Data to examine:
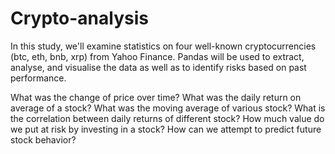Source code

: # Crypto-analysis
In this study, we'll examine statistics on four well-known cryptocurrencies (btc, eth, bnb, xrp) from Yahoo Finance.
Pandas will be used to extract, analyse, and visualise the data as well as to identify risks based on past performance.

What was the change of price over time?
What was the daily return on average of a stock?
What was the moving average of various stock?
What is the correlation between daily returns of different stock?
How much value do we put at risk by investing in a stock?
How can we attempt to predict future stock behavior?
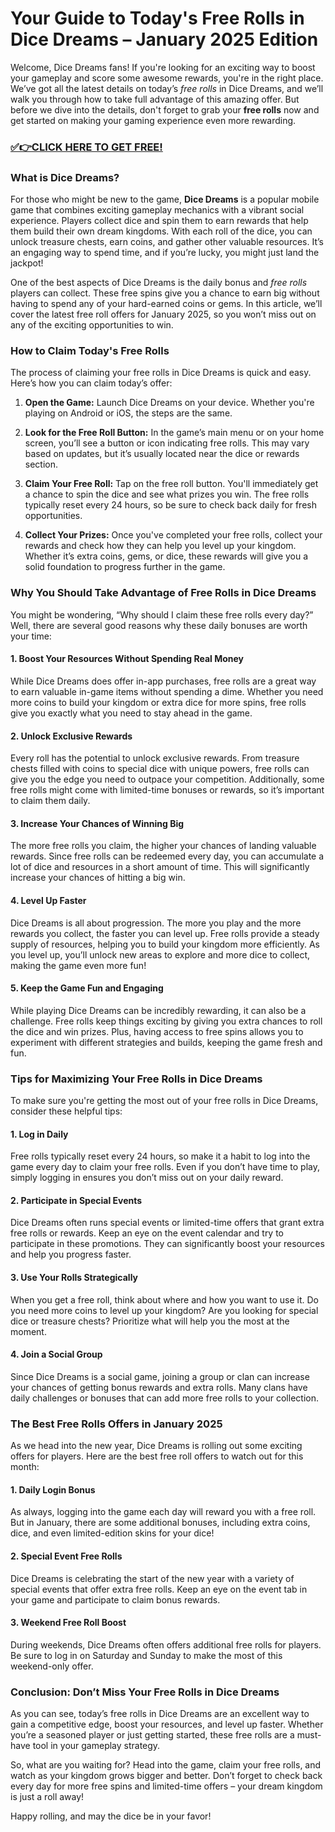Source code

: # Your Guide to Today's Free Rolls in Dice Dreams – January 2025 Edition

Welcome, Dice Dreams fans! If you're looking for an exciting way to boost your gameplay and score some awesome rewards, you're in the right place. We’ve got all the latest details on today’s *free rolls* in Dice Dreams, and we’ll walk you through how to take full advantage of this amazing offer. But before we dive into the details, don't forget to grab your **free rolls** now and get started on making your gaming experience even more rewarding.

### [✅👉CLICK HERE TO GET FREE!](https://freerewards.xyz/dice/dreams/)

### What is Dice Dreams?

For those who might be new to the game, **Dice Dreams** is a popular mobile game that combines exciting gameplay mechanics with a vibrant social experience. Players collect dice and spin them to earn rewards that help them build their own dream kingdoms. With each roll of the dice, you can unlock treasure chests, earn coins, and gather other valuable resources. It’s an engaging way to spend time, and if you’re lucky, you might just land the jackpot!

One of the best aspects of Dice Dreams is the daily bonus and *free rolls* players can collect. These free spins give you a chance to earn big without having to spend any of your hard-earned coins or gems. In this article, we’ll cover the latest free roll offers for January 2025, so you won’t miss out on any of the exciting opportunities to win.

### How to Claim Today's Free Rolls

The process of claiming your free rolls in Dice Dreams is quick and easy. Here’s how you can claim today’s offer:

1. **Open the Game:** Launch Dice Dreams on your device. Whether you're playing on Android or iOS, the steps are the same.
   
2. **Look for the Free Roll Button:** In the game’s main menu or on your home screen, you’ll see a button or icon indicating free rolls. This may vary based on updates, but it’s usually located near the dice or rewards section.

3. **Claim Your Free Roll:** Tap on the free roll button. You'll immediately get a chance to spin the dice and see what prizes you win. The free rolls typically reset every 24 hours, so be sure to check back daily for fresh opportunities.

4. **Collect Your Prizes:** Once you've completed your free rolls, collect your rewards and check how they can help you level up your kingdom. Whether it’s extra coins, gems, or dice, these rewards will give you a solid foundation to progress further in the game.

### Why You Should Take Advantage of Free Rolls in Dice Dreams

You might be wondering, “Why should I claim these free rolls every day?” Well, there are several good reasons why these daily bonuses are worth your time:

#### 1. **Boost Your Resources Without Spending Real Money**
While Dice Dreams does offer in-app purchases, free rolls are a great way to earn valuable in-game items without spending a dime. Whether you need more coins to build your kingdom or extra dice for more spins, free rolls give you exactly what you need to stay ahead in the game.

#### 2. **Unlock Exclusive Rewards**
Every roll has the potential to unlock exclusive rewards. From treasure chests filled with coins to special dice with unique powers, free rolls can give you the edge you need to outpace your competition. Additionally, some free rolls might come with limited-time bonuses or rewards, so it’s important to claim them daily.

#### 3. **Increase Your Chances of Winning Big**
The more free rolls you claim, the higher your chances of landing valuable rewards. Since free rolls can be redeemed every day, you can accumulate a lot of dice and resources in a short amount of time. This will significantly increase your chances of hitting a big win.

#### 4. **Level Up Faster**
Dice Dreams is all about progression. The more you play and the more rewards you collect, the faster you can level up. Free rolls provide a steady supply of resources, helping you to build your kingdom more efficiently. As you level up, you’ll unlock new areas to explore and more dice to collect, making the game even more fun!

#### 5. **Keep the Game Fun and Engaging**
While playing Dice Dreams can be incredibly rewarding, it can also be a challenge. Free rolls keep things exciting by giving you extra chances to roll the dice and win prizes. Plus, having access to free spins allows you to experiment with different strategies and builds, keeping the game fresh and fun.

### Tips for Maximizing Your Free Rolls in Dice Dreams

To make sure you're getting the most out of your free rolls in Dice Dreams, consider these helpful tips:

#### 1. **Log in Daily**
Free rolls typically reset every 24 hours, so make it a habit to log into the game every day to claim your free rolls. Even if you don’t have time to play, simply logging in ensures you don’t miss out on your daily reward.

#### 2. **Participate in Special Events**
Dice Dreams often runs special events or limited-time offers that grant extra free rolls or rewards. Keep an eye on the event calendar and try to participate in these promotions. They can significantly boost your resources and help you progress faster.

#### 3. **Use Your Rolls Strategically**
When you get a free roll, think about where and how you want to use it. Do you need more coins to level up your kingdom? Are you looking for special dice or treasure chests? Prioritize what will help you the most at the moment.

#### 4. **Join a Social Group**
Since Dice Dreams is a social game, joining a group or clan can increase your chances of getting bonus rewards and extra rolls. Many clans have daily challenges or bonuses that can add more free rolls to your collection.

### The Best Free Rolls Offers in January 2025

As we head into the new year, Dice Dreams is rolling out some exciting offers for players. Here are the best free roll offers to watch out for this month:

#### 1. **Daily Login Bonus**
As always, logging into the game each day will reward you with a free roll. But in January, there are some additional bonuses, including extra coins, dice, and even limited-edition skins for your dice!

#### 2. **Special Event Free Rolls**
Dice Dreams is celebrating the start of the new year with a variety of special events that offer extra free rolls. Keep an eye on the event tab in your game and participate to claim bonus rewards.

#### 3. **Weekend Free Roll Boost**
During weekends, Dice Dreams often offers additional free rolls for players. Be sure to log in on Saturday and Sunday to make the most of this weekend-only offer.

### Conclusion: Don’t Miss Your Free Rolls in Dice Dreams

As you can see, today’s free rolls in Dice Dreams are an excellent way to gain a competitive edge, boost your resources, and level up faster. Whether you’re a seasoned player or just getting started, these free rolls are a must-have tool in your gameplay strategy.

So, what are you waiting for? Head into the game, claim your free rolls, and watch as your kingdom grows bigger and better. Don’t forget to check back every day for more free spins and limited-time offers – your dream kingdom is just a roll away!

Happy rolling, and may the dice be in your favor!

What to do:
An exact copy of the lines above between the line holding "#### 2. **Unlock Exclusive Rewards**" and the line holding "#### 5. **Keep the Game Fun and Engaging**", inclusive, is the whole answer.

Your response:
#### 2. **Unlock Exclusive Rewards**
Every roll has the potential to unlock exclusive rewards. From treasure chests filled with coins to special dice with unique powers, free rolls can give you the edge you need to outpace your competition. Additionally, some free rolls might come with limited-time bonuses or rewards, so it’s important to claim them daily.

#### 3. **Increase Your Chances of Winning Big**
The more free rolls you claim, the higher your chances of landing valuable rewards. Since free rolls can be redeemed every day, you can accumulate a lot of dice and resources in a short amount of time. This will significantly increase your chances of hitting a big win.

#### 4. **Level Up Faster**
Dice Dreams is all about progression. The more you play and the more rewards you collect, the faster you can level up. Free rolls provide a steady supply of resources, helping you to build your kingdom more efficiently. As you level up, you’ll unlock new areas to explore and more dice to collect, making the game even more fun!

#### 5. **Keep the Game Fun and Engaging**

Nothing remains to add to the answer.